Solubility and Dissolution Enhancement of Dexibuprofen by Inclusion Complexation with Cyclodextrin

SUMMARY. The solubility enhancement ability of different methods was compared by using dexibuprofen (DEX) as a model drug. Binary inclusion complexes of DEX were prepared with beta cyclodextrin (βCD) at weight ratio of 1:1,1:2 and 1:4 by physical trituration (PT), kneading (KN) and solvent evaporation (SE) method. The phase solubility studies illustrated that DEX solubility increased proportionally with an increase in βCD concentration. The solubility of DEX was significantly higher when complexed with βCD by KN method.

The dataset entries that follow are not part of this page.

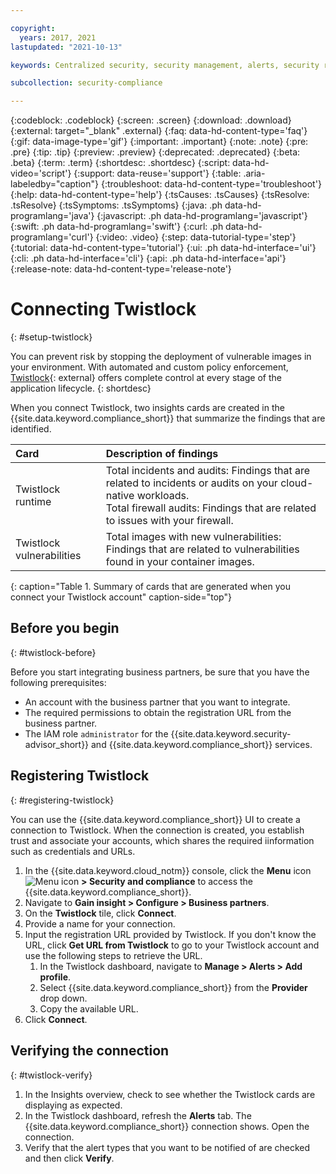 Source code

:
 ```yaml
---

copyright:
  years: 2017, 2021
lastupdated: "2021-10-13"

keywords: Centralized security, security management, alerts, security risk, insights, threat detection

subcollection: security-compliance

---
```


{:codeblock: .codeblock}
{:screen: .screen}
{:download: .download}
{:external: target="_blank" .external}
{:faq: data-hd-content-type='faq'}
{:gif: data-image-type='gif'}
{:important: .important}
{:note: .note}
{:pre: .pre}
{:tip: .tip}
{:preview: .preview}
{:deprecated: .deprecated}
{:beta: .beta}
{:term: .term}
{:shortdesc: .shortdesc}
{:script: data-hd-video='script'}
{:support: data-reuse='support'}
{:table: .aria-labeledby="caption"}
{:troubleshoot: data-hd-content-type='troubleshoot'}
{:help: data-hd-content-type='help'}
{:tsCauses: .tsCauses}
{:tsResolve: .tsResolve}
{:tsSymptoms: .tsSymptoms}
{:java: .ph data-hd-programlang='java'}
{:javascript: .ph data-hd-programlang='javascript'}
{:swift: .ph data-hd-programlang='swift'}
{:curl: .ph data-hd-programlang='curl'}
{:video: .video}
{:step: data-tutorial-type='step'}
{:tutorial: data-hd-content-type='tutorial'}
{:ui: .ph data-hd-interface='ui'}
{:cli: .ph data-hd-interface='cli'}
{:api: .ph data-hd-interface='api'}
{:release-note: data-hd-content-type='release-note'}

# Connecting Twistlock
{: #setup-twistlock}

You can prevent risk by stopping the deployment of vulnerable images in your environment. With automated and custom policy enforcement, [Twistlock](https://www.paloaltonetworks.com){: external} offers complete control at every stage of the application lifecycle.
{: shortdesc}

When you connect Twistlock, two insights cards are created in the {{site.data.keyword.compliance_short}} that summarize the findings that are identified.


| Card                      | Description of findings   |
|:--------------------------|:--------------------------|
| Twistlock runtime         | Total incidents and audits: Findings that are related to incidents or audits on your cloud-native workloads. </br>Total firewall audits: Findings that are related to issues with your firewall. |
| Twistlock vulnerabilities | Total images with new vulnerabilities: Findings that are related to vulnerabilities found in your container images. |
{: caption="Table 1. Summary of cards that are generated when you connect your Twistlock account" caption-side="top"}


## Before you begin
{: #twistlock-before}

Before you start integrating business partners, be sure that you have the following prerequisites:

* An account with the business partner that you want to integrate.
* The required permissions to obtain the registration URL from the business partner.
* The IAM role `administrator` for the {{site.data.keyword.security-advisor_short}} and {{site.data.keyword.compliance_short}} services.


## Registering Twistlock
{: #registering-twistlock}

You can use the {{site.data.keyword.compliance_short}} UI to create a connection to Twistlock. When the connection is created, you establish trust and associate your accounts, which shares the required iinformation such as credentials and URLs.

1. In the {{site.data.keyword.cloud_notm}} console, click the **Menu** icon ![Menu icon](../../icons/icon_hamburger.svg) **> Security and compliance** to access the {{site.data.keyword.compliance_short}}.
2. Navigate to **Gain insight > Configure > Business partners**.
3. On the **Twistlock** tile, click **Connect**.
4. Provide a name for your connection.
5. Input the registration URL provided by Twistlock. If you don't know the URL, click **Get URL from Twistlock** to go to your Twistlock account and use the following steps to retrieve the URL.
   1. In the Twistlock dashboard, navigate to **Manage > Alerts > Add profile**.
   2. Select {{site.data.keyword.compliance_short}} from the **Provider** drop down.
   3. Copy the available URL.
6. Click **Connect**.


## Verifying the connection
{: #twistlock-verify}

1. In the Insights overview, check to see whether the Twistlock cards are displaying as expected.
2. In the Twistlock dashboard, refresh the **Alerts** tab. The {{site.data.keyword.compliance_short}} connection shows. Open the connection.
3. Verify that the alert types that you want to be notified of are checked and then click **Verify**.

DEX-βCD complexes were examined critically by using infrared (FTIR), differential scanning calorimetry (DSC), powder X-ray diffraction (XRD) and scanning electron microscopy (SEM). FTIR and XRD did not show any significant difference between DEX-βCD complexes prepared by PT and KN method. DSC thermograms of DEX-βCD prepared by KN method were showed a decrease in the intensity of endothermic peak of DEX more than PT method. XRD results indicated that DEX shifted to less crystalline state when complexed with βCD. In conclusion, βCD is suitable to increase the solubility of DEX.